-------- Record set

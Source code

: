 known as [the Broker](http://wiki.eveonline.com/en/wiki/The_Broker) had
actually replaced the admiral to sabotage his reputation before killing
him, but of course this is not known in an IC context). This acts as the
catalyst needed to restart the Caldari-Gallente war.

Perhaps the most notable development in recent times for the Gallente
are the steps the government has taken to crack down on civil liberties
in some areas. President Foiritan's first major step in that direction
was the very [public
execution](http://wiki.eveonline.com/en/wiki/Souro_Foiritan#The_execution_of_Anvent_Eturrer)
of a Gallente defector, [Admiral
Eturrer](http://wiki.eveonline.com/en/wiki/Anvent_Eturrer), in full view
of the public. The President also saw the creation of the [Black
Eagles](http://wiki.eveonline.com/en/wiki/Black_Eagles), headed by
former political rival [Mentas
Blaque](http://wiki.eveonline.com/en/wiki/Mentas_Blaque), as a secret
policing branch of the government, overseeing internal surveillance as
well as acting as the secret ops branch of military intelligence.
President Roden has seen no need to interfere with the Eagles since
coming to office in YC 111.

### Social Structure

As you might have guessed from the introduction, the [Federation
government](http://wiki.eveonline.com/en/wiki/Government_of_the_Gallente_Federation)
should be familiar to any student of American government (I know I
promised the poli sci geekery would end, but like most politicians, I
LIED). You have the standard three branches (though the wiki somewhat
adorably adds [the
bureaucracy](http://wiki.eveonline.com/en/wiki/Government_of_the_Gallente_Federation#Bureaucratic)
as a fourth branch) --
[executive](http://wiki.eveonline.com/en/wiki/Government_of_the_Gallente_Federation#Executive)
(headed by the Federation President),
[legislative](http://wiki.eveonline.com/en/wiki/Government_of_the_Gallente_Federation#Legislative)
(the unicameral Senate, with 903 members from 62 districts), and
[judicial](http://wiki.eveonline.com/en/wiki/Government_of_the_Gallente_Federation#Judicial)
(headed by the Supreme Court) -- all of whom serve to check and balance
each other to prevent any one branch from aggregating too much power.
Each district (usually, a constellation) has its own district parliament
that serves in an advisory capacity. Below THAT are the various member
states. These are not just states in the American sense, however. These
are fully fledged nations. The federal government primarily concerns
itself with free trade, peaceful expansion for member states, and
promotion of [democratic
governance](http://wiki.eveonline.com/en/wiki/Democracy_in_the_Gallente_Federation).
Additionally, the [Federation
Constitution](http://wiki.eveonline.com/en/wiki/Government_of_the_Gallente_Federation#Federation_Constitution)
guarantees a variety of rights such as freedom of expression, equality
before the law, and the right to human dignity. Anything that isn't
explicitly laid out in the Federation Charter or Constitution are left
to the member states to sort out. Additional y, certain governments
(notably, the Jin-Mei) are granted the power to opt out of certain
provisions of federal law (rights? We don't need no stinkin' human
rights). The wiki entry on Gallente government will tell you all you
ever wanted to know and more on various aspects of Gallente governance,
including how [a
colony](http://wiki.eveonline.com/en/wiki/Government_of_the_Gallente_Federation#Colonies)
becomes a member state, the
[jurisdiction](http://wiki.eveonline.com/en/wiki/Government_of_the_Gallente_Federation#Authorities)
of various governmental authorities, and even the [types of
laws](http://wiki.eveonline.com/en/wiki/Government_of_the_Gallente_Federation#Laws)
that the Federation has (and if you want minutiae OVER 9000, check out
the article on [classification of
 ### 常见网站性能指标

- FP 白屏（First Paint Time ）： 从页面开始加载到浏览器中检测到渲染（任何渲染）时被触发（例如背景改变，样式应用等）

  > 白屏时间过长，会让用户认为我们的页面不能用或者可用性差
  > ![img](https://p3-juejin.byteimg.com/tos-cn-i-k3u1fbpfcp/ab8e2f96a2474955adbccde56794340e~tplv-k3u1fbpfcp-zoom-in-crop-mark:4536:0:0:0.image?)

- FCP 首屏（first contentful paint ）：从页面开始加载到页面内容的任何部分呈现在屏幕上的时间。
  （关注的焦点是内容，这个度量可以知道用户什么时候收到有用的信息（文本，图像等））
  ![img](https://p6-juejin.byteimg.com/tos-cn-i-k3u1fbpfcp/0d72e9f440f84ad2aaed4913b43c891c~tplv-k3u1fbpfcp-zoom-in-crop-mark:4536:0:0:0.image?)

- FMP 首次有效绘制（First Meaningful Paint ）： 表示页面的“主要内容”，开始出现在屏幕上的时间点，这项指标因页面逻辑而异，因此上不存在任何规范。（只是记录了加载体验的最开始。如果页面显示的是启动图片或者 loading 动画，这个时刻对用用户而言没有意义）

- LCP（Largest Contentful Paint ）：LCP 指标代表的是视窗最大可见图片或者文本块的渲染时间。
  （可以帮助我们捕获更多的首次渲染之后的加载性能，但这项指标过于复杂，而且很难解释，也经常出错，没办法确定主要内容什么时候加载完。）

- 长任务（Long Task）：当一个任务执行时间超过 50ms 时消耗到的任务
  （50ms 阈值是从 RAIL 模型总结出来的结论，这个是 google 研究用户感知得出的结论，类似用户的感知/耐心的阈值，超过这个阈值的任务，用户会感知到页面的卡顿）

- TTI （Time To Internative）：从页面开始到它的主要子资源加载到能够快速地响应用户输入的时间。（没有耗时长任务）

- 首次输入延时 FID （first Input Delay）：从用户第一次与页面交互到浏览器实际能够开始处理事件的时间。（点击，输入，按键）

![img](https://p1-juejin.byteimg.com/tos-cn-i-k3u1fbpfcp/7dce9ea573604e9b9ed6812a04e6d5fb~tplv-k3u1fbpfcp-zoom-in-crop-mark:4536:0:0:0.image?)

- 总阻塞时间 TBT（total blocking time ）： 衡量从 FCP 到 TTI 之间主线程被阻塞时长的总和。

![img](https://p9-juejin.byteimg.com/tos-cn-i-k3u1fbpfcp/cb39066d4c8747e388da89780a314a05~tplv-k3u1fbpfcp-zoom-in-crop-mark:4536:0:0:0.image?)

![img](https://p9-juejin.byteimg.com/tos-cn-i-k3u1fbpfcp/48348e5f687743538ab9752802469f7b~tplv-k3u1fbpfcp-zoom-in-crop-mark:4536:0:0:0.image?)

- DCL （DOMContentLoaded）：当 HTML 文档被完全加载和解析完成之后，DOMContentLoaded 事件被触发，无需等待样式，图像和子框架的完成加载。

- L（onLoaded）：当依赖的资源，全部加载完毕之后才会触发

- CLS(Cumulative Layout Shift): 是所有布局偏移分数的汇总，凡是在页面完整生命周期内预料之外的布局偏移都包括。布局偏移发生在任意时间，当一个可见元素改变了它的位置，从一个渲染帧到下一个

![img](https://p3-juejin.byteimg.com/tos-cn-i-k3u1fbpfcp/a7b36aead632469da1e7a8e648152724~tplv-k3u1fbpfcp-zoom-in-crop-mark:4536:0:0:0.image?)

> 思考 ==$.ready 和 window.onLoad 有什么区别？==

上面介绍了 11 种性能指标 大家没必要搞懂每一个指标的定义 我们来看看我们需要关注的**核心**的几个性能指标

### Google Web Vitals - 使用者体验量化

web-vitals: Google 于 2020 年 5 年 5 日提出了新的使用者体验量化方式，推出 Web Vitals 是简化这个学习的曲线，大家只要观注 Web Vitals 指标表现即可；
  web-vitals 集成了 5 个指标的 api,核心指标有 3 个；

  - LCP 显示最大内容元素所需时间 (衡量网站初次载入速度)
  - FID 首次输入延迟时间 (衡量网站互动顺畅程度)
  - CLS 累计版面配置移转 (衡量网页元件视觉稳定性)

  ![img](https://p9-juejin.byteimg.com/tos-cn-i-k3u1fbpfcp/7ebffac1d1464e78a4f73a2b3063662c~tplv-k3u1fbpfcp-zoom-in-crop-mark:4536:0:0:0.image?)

----------------

Task brief:
Pull every line containing the string "rights" out of the data above and copy it.

Response below:
guarantees a variety of rights such as freedom of expression, equality
provisions of federal law (rights? We don't need no stinkin' human
rights). The wiki entry on Gallente government will tell you all you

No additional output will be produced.